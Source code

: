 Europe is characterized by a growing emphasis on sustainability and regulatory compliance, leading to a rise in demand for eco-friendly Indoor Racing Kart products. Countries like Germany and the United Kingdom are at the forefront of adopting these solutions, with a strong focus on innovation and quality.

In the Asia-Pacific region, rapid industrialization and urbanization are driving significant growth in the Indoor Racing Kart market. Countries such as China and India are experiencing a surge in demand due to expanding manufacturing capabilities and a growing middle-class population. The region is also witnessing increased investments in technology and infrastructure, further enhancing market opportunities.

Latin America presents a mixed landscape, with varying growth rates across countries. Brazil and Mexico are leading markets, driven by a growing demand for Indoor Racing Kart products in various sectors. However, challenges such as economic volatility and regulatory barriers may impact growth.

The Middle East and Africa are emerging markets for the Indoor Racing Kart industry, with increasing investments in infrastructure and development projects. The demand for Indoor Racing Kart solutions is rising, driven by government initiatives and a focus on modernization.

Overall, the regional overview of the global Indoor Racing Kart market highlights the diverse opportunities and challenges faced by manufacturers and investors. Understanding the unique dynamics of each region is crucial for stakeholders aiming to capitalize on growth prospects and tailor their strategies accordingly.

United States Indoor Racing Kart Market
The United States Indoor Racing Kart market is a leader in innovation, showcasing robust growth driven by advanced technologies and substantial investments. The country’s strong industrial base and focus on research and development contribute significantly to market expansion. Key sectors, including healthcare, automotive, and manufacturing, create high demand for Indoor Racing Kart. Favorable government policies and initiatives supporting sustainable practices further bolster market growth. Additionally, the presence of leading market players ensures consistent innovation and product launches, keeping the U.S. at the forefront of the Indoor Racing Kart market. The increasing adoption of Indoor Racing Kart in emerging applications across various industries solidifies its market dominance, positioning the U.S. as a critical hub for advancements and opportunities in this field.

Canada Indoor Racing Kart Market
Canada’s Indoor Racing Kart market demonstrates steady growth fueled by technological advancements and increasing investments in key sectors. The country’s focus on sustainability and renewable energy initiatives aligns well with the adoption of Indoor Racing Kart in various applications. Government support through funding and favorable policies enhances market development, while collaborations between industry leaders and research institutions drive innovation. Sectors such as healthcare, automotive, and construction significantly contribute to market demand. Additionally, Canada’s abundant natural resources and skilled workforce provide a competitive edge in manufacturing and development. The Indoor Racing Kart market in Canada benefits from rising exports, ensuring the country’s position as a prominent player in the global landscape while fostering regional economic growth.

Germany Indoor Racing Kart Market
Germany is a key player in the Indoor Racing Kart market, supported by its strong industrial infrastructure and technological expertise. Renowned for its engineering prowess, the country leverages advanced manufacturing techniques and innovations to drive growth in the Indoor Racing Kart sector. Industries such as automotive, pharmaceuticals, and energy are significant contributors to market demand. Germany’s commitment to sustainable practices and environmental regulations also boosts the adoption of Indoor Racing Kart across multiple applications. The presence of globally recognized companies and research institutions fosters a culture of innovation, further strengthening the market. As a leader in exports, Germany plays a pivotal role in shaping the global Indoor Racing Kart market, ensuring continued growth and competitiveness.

+ + + + + + +

Nothing but an exact copy of the lines from the start of the entries through the line containing "In the Asia-Pacific" belongs in the response.

Source code

: Europe is characterized by a growing emphasis on sustainability and regulatory compliance, leading to a rise in demand for eco-friendly Indoor Racing Kart products. Countries like Germany and the United Kingdom are at the forefront of adopting these solutions, with a strong focus on innovation and quality.

In the Asia-Pacific region, rapid industrialization and urbanization are driving significant growth in the Indoor Racing Kart market. Countries such as China and India are experiencing a surge in demand due to expanding manufacturing capabilities and a growing middle-class population. The region is also witnessing increased investments in technology and infrastructure, further enhancing market opportunities.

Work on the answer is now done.